In this example, we will introduce how to use the TransBigData package to efficiently process Taxi GPS data.
Firstly, import the TransBigData and read the data using pandas
import transbigdata as tbd
import pandas as pd
import geopandas as gpd
import matplotlib.pyplot as plt
# Read data
data = pd.read_csv('data/TaxiData-Sample.csv', header=None)

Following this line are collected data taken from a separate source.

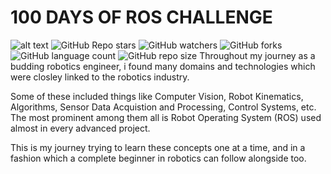 # 100 DAYS OF ROS CHALLENGE

![alt text](https://github.com/JatinVira/100-Days-of-Ros/blob/main/image/Cover.jpg?raw=true)
![GitHub Repo stars](https://img.shields.io/github/stars/JatinVira/100-Days-of-Ros?color=darkblue&style=for-the-badge) ![GitHub watchers](https://img.shields.io/github/watchers/JatinVira/100-Days-of-Ros?color=darkblue&style=for-the-badge) ![GitHub forks](https://img.shields.io/github/forks/JatinVira/100-Days-of-Ros?color=darkblue&style=for-the-badge) ![GitHub language count](https://img.shields.io/github/languages/count/JatinVira/100-Days-of-Ros?color=darkblue&style=for-the-badge) ![GitHub repo size](https://img.shields.io/github/repo-size/JatinVira/100-Days-of-Ros?color=darkblue&style=for-the-badge) 
Throughout my journey as a budding robotics engineer,
i found many domains and technologies which were closley 
linked to the robotics industry.

Some of these included things like Computer Vision,
Robot Kinematics, Algorithms, Sensor Data Acquistion and Processing,
Control Systems, etc. The most prominent among them all is 
Robot Operating System (ROS) used almost in every advanced project.

This is my journey trying to learn these concepts one at a time, 
and in a fashion which a complete beginner in robotics can follow alongside too.



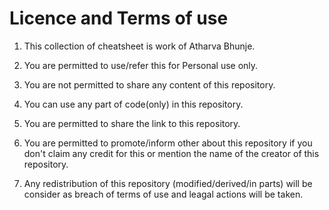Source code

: # Licence and Terms of use

1. This collection of cheatsheet is work of Atharva Bhunje.

2. You are permitted to use/refer this for Personal use only.

3. You are not permitted to share any content of this repository.

4. You can use any part of code(only) in this repository.

5. You are permitted to share the link to this repository.

6. You are permitted to promote/inform other about this repository if you don't claim any credit for this or mention the name of the creator of this repository.

7. Any redistribution of this repository (modified/derived/in parts) will be consider as breach of terms of use and leagal actions will be taken.
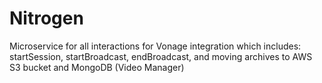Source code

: # Nitrogen
Microservice for all interactions for Vonage integration which includes: startSession, startBroadcast, endBroadcast, and moving archives to AWS S3 bucket and MongoDB (Video Manager)
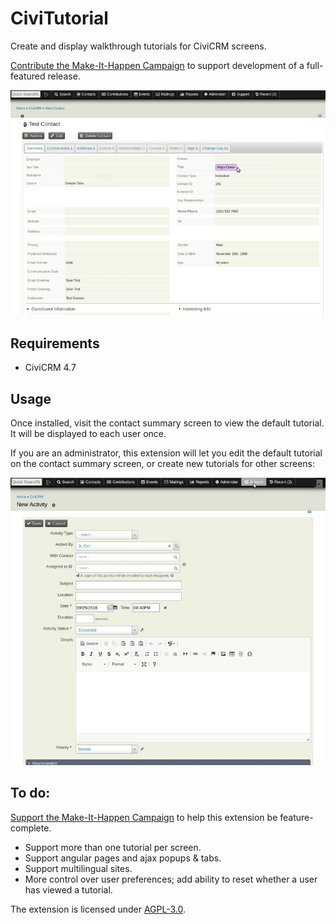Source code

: # CiviTutorial

Create and display walkthrough tutorials for CiviCRM screens.

[Contribute the Make-It-Happen Campaign](https://civicrm.org/make-it-happen/civitutorial) to support development of a full-featured release.

![Screenshot](/images/view-tour.gif)

## Requirements

* CiviCRM 4.7

## Usage

Once installed, visit the contact summary screen to view the default tutorial. It will be displayed to each user once.

If you are an administrator, this extension will let you edit the default tutorial on the contact summary screen, or create new tutorials for other screens:

![Screenshot](/images/edit-tour.gif)

## To do:

[Support the Make-It-Happen Campaign](https://civicrm.org/make-it-happen/civitutorial) to help this extension be feature-complete.

* Support more than one tutorial per screen.
* Support angular pages and ajax popups & tabs.
* Support multilingual sites.
* More control over user preferences; add ability to reset whether a user has viewed a tutorial.

The extension is licensed under [AGPL-3.0](LICENSE.txt).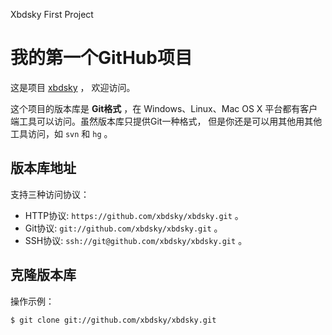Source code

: Xbdsky First Project
# 我的第一个GitHub项目

这是项目 [xbdsky](https://github.com/xbdsky/xbdsky) ，
欢迎访问。

这个项目的版本库是 **Git格式** ，在 Windows、Linux、Mac OS X
平台都有客户端工具可以访问。虽然版本库只提供Git一种格式，
但是你还是可以用其他用其他工具访问，如 ``svn`` 和 ``hg`` 。

## 版本库地址

支持三种访问协议：

* HTTP协议: `https://github.com/xbdsky/xbdsky.git` 。
* Git协议: `git://github.com/xbdsky/xbdsky.git` 。
* SSH协议: `ssh://git@github.com/xbdsky/xbdsky.git` 。

## 克隆版本库

操作示例：

    $ git clone git://github.com/xbdsky/xbdsky.git
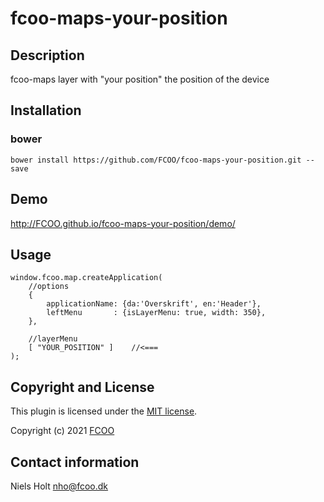 # fcoo-maps-your-position
>


## Description
fcoo-maps layer with "your position" the position of the device


## Installation
### bower
`bower install https://github.com/FCOO/fcoo-maps-your-position.git --save`

## Demo
http://FCOO.github.io/fcoo-maps-your-position/demo/

## Usage

    window.fcoo.map.createApplication(
        //options
        {
            applicationName: {da:'Overskrift', en:'Header'},
            leftMenu       : {isLayerMenu: true, width: 350},
        },

        //layerMenu
        [ "YOUR_POSITION" ]    //<===
    );


<!-- ### options
| Id | Type | Default | Description |
| :--: | :--: | :-----: | --- |
| options1 | boolean | true | If <code>true</code> the ... |
| options2 | string | null | Contain the ... |


### Methods

    .methods1( arg1, arg2,...): Do something
    .methods2( arg1, arg2,...): Do something else

 -->

## Copyright and License
This plugin is licensed under the [MIT license](https://github.com/FCOO/fcoo-maps-your-position/LICENSE).

Copyright (c) 2021 [FCOO](https://github.com/FCOO)

## Contact information

Niels Holt nho@fcoo.dk

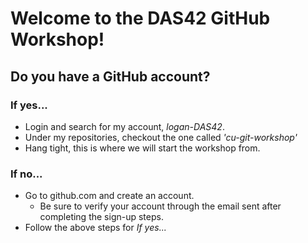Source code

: # Welcome to the DAS42 GitHub Workshop!

## Do you have a GitHub account?
### If yes...
- Login and search for my account, _logan-DAS42_.
- Under my repositories, checkout the one called _'cu-git-workshop'_
- Hang tight, this is where we will start the workshop from.

### If no...
- Go to github.com and create an account.
	- Be sure to verify your account through the email sent after completing the sign-up steps.
- Follow the above steps for *If yes...*
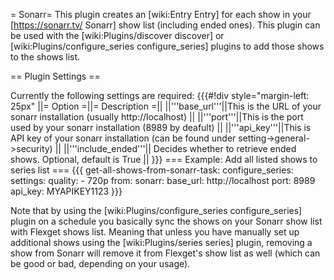 = Sonarr=
This plugin creates an [wiki:Entry Entry] for each show in your [https://sonarr.tv/ Sonarr] show list (including ended ones).
This plugin can be used with the [wiki:Plugins/discover discover] or [wiki:Plugins/configure_series configure_series] plugins to add those shows to the shows list.

== Plugin Settings ==

Currently the following settings are required:
{{{#!div style="margin-left: 25px"
||= Option =||= Description =||
||'''base_url'''||This is the URL of your sonarr installation (usually http://localhost) ||
||'''port'''||This is the port used by your sonarr installation (8989 by deafult) ||
||'''api_key'''||This is API key of your sonarr installation (can be found under setting->general->security)  ||
||'''include_ended'''|| Decides whether to retrieve ended shows. Optional, default is True ||
}}}
=== Example: Add all listed shows to series list ===
{{{
  get-all-shows-from-sonarr-task:
      configure_series:
            settings:
              quality:
                - 720p
            from:
              sonarr:
                base_url: http://localhost
                port: 8989
                api_key: MYAPIKEY1123
}}}

Note that by using the [wiki:Plugins/configure_series configure_series] plugin on a schedule you basically sync the shows on your Sonarr show list with Flexget shows list. Meaning that unless you have manually set up additional shows using the [wiki:Plugins/series series] plugin, removing a show from Sonarr will remove it from Flexget's show list as well (which can be good or bad, depending on your usage).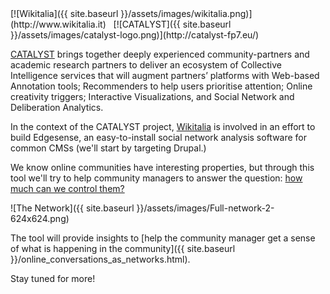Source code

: <span id="intro-logos">
[![Wikitalia]({{ site.baseurl }}/assets/images/wikitalia.png)](http://www.wikitalia.it) &nbsp; [![CATALYST]({{ site.baseurl }}/assets/images/catalyst-logo.png)](http://catalyst-fp7.eu/)
</span> 

[CATALYST](http://catalyst-fp7.eu/) brings together deeply experienced community-partners and academic research partners to deliver an ecosystem of Collective Intelligence services that will augment partners’ platforms with Web-based Annotation tools; Recommenders to help users prioritise attention; Online creativity triggers; Interactive Visualizations, and Social Network and Deliberation Analytics.

In the context of the CATALYST project, [Wikitalia](http://www.wikitalia.it) is involved in an effort to build Edgesense, an easy-to-install social network analysis software for common CMSs (we'll start by targeting Drupal.) 

We know online communities have interesting properties, but through this tool we'll try to help community managers to answer the question: [how much can we control them?](http://www.cottica.net/2014/02/12/farming-online-conversations-assessing-moderators-impact-with-panel-data-econometrics/)

![The Network]({{ site.baseurl }}/assets/images/Full-network-2-624x624.png)

The tool will provide insights to [help the community manager get a sense of what is happening in the community]({{ site.baseurl }}/online_conversations_as_networks.html).

Stay tuned for more!
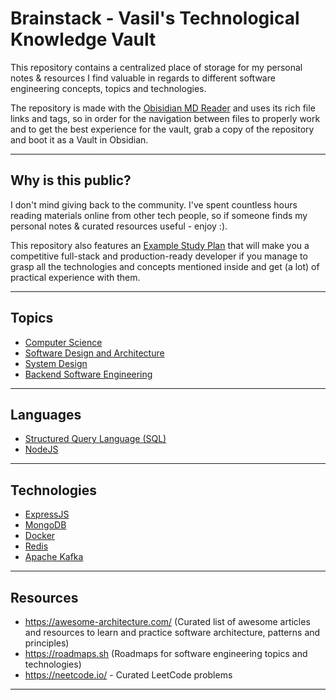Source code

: # Brainstack - Vasil's Technological Knowledge Vault

This repository contains a centralized place of storage for my personal notes & resources I find valuable in regards to different software engineering concepts, topics and technologies.

The repository is made with the [Obisidian MD Reader](https://obsidian.md/) and uses its rich file links and tags, so in order for the navigation between files to properly work and to get the best experience for the vault, grab a copy of the repository and boot it as a Vault in Obsidian.

---
## Why is this public?

 I don't mind giving back to the community. I've spent countless hours reading materials online from other tech people, so if someone finds my personal notes & curated resources useful - enjoy :). 

This repository also features an [Example Study Plan](example-study-plan.md) that will make you a competitive full-stack and production-ready developer if you manage to grasp all the technologies and concepts mentioned inside and get (a lot) of practical experience with them.

---
## Topics

- [Computer Science](computer-science.md)
- [Software Design and Architecture](software-design-and-architecture.md)
- [System Design](system-design.md)
- [Backend Software Engineering](backend-software-engineering.md)

---
## Languages

- [Structured Query Language (SQL)](structured-query-language.md)
- [NodeJS](nodejs.md)

---
## Technologies

- [ExpressJS](express.md)
- [MongoDB](mongodb.md)
- [Docker](docker.md)
- [Redis](redis.md)
- [Apache Kafka](apache-kafka.md)

---
## Resources

- https://awesome-architecture.com/ (Curated list of awesome articles and resources to learn and practice software architecture, patterns and principles)
- https://roadmaps.sh (Roadmaps for software engineering topics and technologies)
- https://neetcode.io/ - Curated LeetCode problems

---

data.columns = ['VehicleNum', 'Time', 'Lng', 'Lat', 'OpenStatus', 'Speed']
data.head()
VehicleNum | Time | Lng | Lat | OpenStatus | Speed | |
---|---|---|---|---|---|---|
0 | 34745 | 20:27:43 | 113.806847 | 22.623249 | 1 | 27 |
1 | 34745 | 20:24:07 | 113.809898 | 22.627399 | 0 | 0 |
2 | 34745 | 20:24:27 | 113.809898 | 22.627399 | 0 | 0 |
3 | 34745 | 20:22:07 | 113.811348 | 22.628067 | 0 | 0 |
4 | 34745 | 20:10:06 | 113.819885 | 22.647800 | 0 | 54 |
# Read the GeoDataFrame of the study area
sz = gpd.read_file(r'data/sz.json')
sz.crs = None
sz.head()
centroid_x | centroid_y | qh | geometry | |
---|---|---|---|---|
0 | 114.143157 | 22.577605 | 罗湖 | POLYGON ((114.10006 22.53431, 114.10083 22.534... |
1 | 114.041535 | 22.546180 | 福田 | POLYGON ((113.98578 22.51348, 114.00553 22.513... |
2 | 114.270206 | 22.596432 | 盐田 | POLYGON ((114.19799 22.55673, 114.19817 22.556... |
3 | 113.851387 | 22.679120 | 宝安 | MULTIPOLYGON (((113.81831 22.54676, 113.81948 ... |
4 | 113.926290 | 22.766157 | 光明 | POLYGON ((113.99768 22.76643, 113.99704 22.766... |
fig = plt.figure(1, (8, 3), dpi=150)
ax1 = plt.subplot(111)
sz.plot(ax=ax1)
plt.xticks([], fontsize=10)
plt.yticks([], fontsize=10);
TransBigData integrates several common methods for data pre-processing. Using the tbd.clean_outofshape
method, given the data and the GeoDataFrame of the study area, it can delete the data outside the study area. The tbd.clean_taxi_status
method can filters out the data with instantaneous changes in passenger status(OpenStatus). When using the preprocessing method, the corresponding column names need to be passed in as parameters:
# Data Preprocessing
# Delete the data outside of the study area
data = tbd.clean_outofshape(data, sz, col=['Lng', 'Lat'], accuracy=500)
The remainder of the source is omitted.